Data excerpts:

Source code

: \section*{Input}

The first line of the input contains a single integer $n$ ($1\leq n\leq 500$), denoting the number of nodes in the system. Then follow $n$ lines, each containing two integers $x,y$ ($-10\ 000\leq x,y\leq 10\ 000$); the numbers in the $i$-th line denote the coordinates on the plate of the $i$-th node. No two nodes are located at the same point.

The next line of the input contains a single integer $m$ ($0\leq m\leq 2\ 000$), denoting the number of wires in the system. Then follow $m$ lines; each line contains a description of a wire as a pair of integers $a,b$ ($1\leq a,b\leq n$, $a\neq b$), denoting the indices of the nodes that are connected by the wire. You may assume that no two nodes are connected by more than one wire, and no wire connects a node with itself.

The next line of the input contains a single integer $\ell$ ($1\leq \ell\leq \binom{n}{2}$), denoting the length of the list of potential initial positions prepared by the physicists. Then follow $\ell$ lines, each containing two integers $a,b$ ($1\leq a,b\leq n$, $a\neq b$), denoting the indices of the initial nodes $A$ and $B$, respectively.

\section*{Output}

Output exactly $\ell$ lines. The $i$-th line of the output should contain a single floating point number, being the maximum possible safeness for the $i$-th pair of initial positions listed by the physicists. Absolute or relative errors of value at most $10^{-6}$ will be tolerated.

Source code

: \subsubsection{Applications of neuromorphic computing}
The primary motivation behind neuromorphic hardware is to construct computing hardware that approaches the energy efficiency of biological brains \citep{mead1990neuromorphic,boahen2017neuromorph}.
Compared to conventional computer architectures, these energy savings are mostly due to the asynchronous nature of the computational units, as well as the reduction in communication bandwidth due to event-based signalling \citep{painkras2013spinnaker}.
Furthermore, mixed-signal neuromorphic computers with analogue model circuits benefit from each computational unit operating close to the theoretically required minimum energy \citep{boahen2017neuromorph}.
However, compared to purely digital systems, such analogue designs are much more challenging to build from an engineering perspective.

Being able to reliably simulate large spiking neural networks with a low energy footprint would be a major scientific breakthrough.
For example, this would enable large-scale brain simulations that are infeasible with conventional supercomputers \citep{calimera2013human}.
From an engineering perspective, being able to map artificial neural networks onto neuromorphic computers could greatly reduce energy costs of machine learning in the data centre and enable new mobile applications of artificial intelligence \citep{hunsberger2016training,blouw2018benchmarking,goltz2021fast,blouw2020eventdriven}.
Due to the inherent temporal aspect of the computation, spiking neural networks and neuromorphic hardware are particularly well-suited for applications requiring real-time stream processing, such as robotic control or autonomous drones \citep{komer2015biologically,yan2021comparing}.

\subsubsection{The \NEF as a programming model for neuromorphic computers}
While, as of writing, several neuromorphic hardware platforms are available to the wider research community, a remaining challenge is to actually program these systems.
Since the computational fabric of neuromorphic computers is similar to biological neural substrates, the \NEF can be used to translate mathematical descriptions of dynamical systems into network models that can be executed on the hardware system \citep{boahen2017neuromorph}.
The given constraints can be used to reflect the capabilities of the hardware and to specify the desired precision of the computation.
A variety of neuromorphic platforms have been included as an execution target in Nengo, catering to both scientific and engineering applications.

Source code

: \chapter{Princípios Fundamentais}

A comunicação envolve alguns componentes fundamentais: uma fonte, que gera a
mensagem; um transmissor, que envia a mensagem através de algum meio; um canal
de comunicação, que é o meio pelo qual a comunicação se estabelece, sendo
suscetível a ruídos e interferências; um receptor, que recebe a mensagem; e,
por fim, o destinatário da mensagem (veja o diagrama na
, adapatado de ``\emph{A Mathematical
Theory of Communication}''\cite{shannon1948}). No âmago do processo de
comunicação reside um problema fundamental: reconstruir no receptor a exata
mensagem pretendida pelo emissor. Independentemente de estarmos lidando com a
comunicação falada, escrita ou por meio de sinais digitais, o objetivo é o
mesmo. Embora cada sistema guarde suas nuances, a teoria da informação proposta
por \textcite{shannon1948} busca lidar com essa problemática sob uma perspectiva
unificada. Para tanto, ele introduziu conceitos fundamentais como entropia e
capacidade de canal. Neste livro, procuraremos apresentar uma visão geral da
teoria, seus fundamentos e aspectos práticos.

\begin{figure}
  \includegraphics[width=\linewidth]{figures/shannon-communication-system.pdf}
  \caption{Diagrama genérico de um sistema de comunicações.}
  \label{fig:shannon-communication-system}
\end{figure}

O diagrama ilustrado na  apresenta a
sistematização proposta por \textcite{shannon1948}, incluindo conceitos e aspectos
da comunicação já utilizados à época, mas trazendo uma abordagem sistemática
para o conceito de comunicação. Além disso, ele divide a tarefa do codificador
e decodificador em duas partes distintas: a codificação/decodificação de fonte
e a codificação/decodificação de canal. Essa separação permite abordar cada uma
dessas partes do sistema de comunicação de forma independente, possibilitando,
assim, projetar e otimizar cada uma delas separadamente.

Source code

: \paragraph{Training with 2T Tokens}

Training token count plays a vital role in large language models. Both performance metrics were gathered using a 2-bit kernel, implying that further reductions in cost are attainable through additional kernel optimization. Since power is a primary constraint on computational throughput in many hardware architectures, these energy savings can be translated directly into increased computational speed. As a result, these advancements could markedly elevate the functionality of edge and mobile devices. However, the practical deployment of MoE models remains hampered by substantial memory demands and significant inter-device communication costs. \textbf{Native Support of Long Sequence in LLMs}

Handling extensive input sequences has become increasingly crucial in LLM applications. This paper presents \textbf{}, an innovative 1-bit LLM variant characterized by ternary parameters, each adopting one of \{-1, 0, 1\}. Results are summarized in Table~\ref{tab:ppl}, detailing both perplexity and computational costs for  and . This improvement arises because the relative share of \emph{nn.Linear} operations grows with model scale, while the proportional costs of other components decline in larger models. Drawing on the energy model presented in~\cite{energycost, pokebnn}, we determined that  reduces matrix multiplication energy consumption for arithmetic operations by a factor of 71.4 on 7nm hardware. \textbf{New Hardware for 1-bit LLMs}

§ **WHAT NEEDS TO BE DONE**: Take the records shown above and output them again exactly.

§ **ANSWER TO THE EXERCISE**:
Source code

: \section*{Input}

The first line of the input contains a single integer $n$ ($1\leq n\leq 500$), denoting the number of nodes in the system. Then follow $n$ lines, each containing two integers $x,y$ ($-10\ 000\leq x,y\leq 10\ 000$); the numbers in the $i$-th line denote the coordinates on the plate of the $i$-th node. No two nodes are located at the same point.

The next line of the input contains a single integer $m$ ($0\leq m\leq 2\ 000$), denoting the number of wires in the system. Then follow $m$ lines; each line contains a description of a wire as a pair of integers $a,b$ ($1\leq a,b\leq n$, $a\neq b$), denoting the indices of the nodes that are connected by the wire. You may assume that no two nodes are connected by more than one wire, and no wire connects a node with itself.

The next line of the input contains a single integer $\ell$ ($1\leq \ell\leq \binom{n}{2}$), denoting the length of the list of potential initial positions prepared by the physicists. Then follow $\ell$ lines, each containing two integers $a,b$ ($1\leq a,b\leq n$, $a\neq b$), denoting the indices of the initial nodes $A$ and $B$, respectively.

\section*{Output}

Output exactly $\ell$ lines. The $i$-th line of the output should contain a single floating point number, being the maximum possible safeness for the $i$-th pair of initial positions listed by the physicists. Absolute or relative errors of value at most $10^{-6}$ will be tolerated.

Source code

: \subsubsection{Applications of neuromorphic computing}
The primary motivation behind neuromorphic hardware is to construct computing hardware that approaches the energy efficiency of biological brains \citep{mead1990neuromorphic,boahen2017neuromorph}.
Compared to conventional computer architectures, these energy savings are mostly due to the asynchronous nature of the computational units, as well as the reduction in communication bandwidth due to event-based signalling \citep{painkras2013spinnaker}.
Furthermore, mixed-signal neuromorphic computers with analogue model circuits benefit from each computational unit operating close to the theoretically required minimum energy \citep{boahen2017neuromorph}.
However, compared to purely digital systems, such analogue designs are much more challenging to build from an engineering perspective.

Being able to reliably simulate large spiking neural networks with a low energy footprint would be a major scientific breakthrough.
For example, this would enable large-scale brain simulations that are infeasible with conventional supercomputers \citep{calimera2013human}.
From an engineering perspective, being able to map artificial neural networks onto neuromorphic computers could greatly reduce energy costs of machine learning in the data centre and enable new mobile applications of artificial intelligence \citep{hunsberger2016training,blouw2018benchmarking,goltz2021fast,blouw2020eventdriven}.
Due to the inherent temporal aspect of the computation, spiking neural networks and neuromorphic hardware are particularly well-suited for applications requiring real-time stream processing, such as robotic control or autonomous drones \citep{komer2015biologically,yan2021comparing}.

\subsubsection{The \NEF as a programming model for neuromorphic computers}
While, as of writing, several neuromorphic hardware platforms are available to the wider research community, a remaining challenge is to actually program these systems.
Since the computational fabric of neuromorphic computers is similar to biological neural substrates, the \NEF can be used to translate mathematical descriptions of dynamical systems into network models that can be executed on the hardware system \citep{boahen2017neuromorph}.
The given constraints can be used to reflect the capabilities of the hardware and to specify the desired precision of the computation.
A variety of neuromorphic platforms have been included as an execution target in Nengo, catering to both scientific and engineering applications.

Source code

: \chapter{Princípios Fundamentais}

A comunicação envolve alguns componentes fundamentais: uma fonte, que gera a
mensagem; um transmissor, que envia a mensagem através de algum meio; um canal
de comunicação, que é o meio pelo qual a comunicação se estabelece, sendo
suscetível a ruídos e interferências; um receptor, que recebe a mensagem; e,
por fim, o destinatário da mensagem (veja o diagrama na
, adapatado de ``\emph{A Mathematical
Theory of Communication}''\cite{shannon1948}). No âmago do processo de
comunicação reside um problema fundamental: reconstruir no receptor a exata
mensagem pretendida pelo emissor. Independentemente de estarmos lidando com a
comunicação falada, escrita ou por meio de sinais digitais, o objetivo é o
mesmo. Embora cada sistema guarde suas nuances, a teoria da informação proposta
por \textcite{shannon1948} busca lidar com essa problemática sob uma perspectiva
unificada. Para tanto, ele introduziu conceitos fundamentais como entropia e
capacidade de canal. Neste livro, procuraremos apresentar uma visão geral da
teoria, seus fundamentos e aspectos práticos.

\begin{figure}
  \includegraphics[width=\linewidth]{figures/shannon-communication-system.pdf}
  \caption{Diagrama genérico de um sistema de comunicações.}
  \label{fig:shannon-communication-system}
\end{figure}

O diagrama ilustrado na  apresenta a
sistematização proposta por \textcite{shannon1948}, incluindo conceitos e aspectos
da comunicação já utilizados à época, mas trazendo uma abordagem sistemática
para o conceito de comunicação. Além disso, ele divide a tarefa do codificador
e decodificador em duas partes distintas: a codificação/decodificação de fonte
e a codificação/decodificação de canal. Essa separação permite abordar cada uma
dessas partes do sistema de comunicação de forma independente, possibilitando,
assim, projetar e otimizar cada uma delas separadamente.

Source code

: \paragraph{Training with 2T Tokens}

Training token count plays a vital role in large language models. Both performance metrics were gathered using a 2-bit kernel, implying that further reductions in cost are attainable through additional kernel optimization. Since power is a primary constraint on computational throughput in many hardware architectures, these energy savings can be translated directly into increased computational speed. As a result, these advancements could markedly elevate the functionality of edge and mobile devices. However, the practical deployment of MoE models remains hampered by substantial memory demands and significant inter-device communication costs. \textbf{Native Support of Long Sequence in LLMs}

Handling extensive input sequences has become increasingly crucial in LLM applications. This paper presents \textbf{}, an innovative 1-bit LLM variant characterized by ternary parameters, each adopting one of \{-1, 0, 1\}. Results are summarized in Table~\ref{tab:ppl}, detailing both perplexity and computational costs for  and . This improvement arises because the relative share of \emph{nn.Linear} operations grows with model scale, while the proportional costs of other components decline in larger models. Drawing on the energy model presented in~\cite{energycost, pokebnn}, we determined that  reduces matrix multiplication energy consumption for arithmetic operations by a factor of 71.4 on 7nm hardware. \textbf{New Hardware for 1-bit LLMs}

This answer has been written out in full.